Here’s what’s on the healthspan menu today:
- A cure for distraction, stare at a painting for 3 hours?
- Vain astronauts strength training in space
- The Hadza Tribe: 7X more movement but burn the same number of calories
A cure for distraction, stare at a painting for 3 hours?
Could you stare at a painting for 3 hours straight with no computer, smart phone, or other distractions?
Most people would say, “no,” but for Harvard University students who attend Professor Roberts’ American art history class that’s their first and most dreaded assignment! They are supposed to choose a painting, stare at it for 3 hours, and then write about what they learned or observed.
Why does she make her student’s do this?
Part of it is an effort to help her student’s build more attention and focus, but another reason was to show students that by deeply concentrating on something that you’ll notice things you otherwise would have missed.
Daniel Willingham, a professor of psychology, who believes that focus is what 21st century students lack (which I think can be extended to adults as well), says when we don’t focus “… we’re missing stuff that will give us a richer understanding of the world.”
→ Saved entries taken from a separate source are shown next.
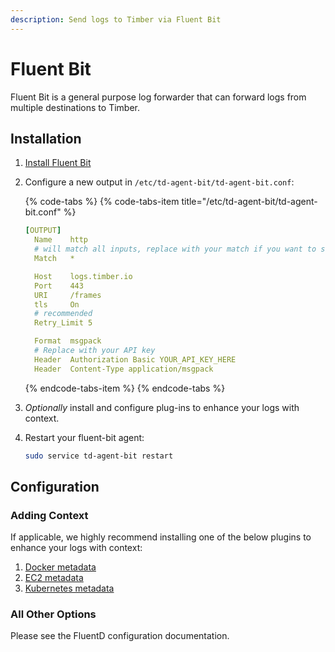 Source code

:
 ```yaml
---
description: Send logs to Timber via Fluent Bit
---
```


# Fluent Bit

Fluent Bit is a general purpose log forwarder that can forward logs from multiple destinations to Timber.

## Installation

1. [Install Fluent Bit](https://docs.fluentbit.io/manual/installation)
2. Configure a new output in `/etc/td-agent-bit/td-agent-bit.conf`:  


   {% code-tabs %}
   {% code-tabs-item title="/etc/td-agent-bit/td-agent-bit.conf" %}
   ```yaml
   [OUTPUT]
     Name    http
     # will match all inputs, replace with your match if you want to send a subset
     Match   *

     Host    logs.timber.io
     Port    443
     URI     /frames
     tls     On
     # recommended
     Retry_Limit 5

     Format  msgpack
     # Replace with your API key
     Header  Authorization Basic YOUR_API_KEY_HERE
     Header  Content-Type application/msgpack
   ```
   {% endcode-tabs-item %}
   {% endcode-tabs %}

3. _Optionally_ install and configure plug-ins to enhance your logs with context.
4. Restart your fluent-bit agent:  


   ```bash
   sudo service td-agent-bit restart
   ```

## Configuration

### Adding Context

If applicable, we highly recommend installing one of the below plugins to enhance your logs with context:

1. [Docker metadata](https://github.com/fabric8io/fluent-plugin-docker_metadata_filter)
2. [EC2 metadata](https://github.com/takus/fluent-plugin-ec2-metadata)
3. [Kubernetes metadata](https://github.com/fabric8io/fluent-plugin-kubernetes_metadata_filter)

### All Other Options

Please see the FluentD configuration documentation.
This story is a good reminder that just like we train our bodies to get stronger, we can also train our focus to get better by practicing focus.
Vain astronauts strength training in space
In passing, I had heard how living in space is not great for the human body. However, I was surprised to learn just how damaging it can be on astronauts’ bodies.
Consider the following:
- After 6 months of living on the space station an astronaut can lose up to 10% of their bone mass. It takes 4 years to recover this bone once back on Earth
- Muscle loss can be up to 15% during a mission
This is why astronauts spend 2.5 hours a day, everyday, exercising while living on the International Space Station. Half of the time is strength training and the other half is cardio-focused exercise.
Interestingly, NASA created ARED, Advanced Resistive Exercise Device, which allows them to lift up to 600 lbs of force for doing compound exercises like deadlifts, squats, and bench press.
You can check out this video we made showing astronauts working out in space.
Astronauts living in space are a great example of how detrimental being sedentary in life is for health. Most humans may not live in zero gravity, but we do spend most of our time sitting and not moving enough. So when you can, get out there and move.
The Hadza Tribe: 7X more movement but burn the same number of calories
If you’re trying to cardio your way to health, maybe you should think twice.
The Hazda are badass hunter gatherer’s living in northern Tanzania that haven’t been corrupted by modern society.
They get more physical activity in a day than most Americans get in a week.
Surprisingly, once you account for body size, they actually burn less calories than their American counterparts.
Through isolation, the Hazda have changed little in terms of tradition and active lifestyle in ten thousand years
Despite their lifestyle but low calorie burn rate, the Hadza experience almost no autoimmune diseases, obesity, diabetes and other chronic health issues.
Dr. Herman Pontzer revealed 3 theories on why they burn less than western cultures:
- Their diet and activity levels lead to lower levels of inflammation so their immune systems use less energy
- Their culture has less chronic stress, which otherwise can lead to more calories being burned
- Their reproductive hormones are lower, which leads to lower energy upkeep
It’s your holistic approach to life, stress and diet that contribute to your weight and healthspan, not just burning calories.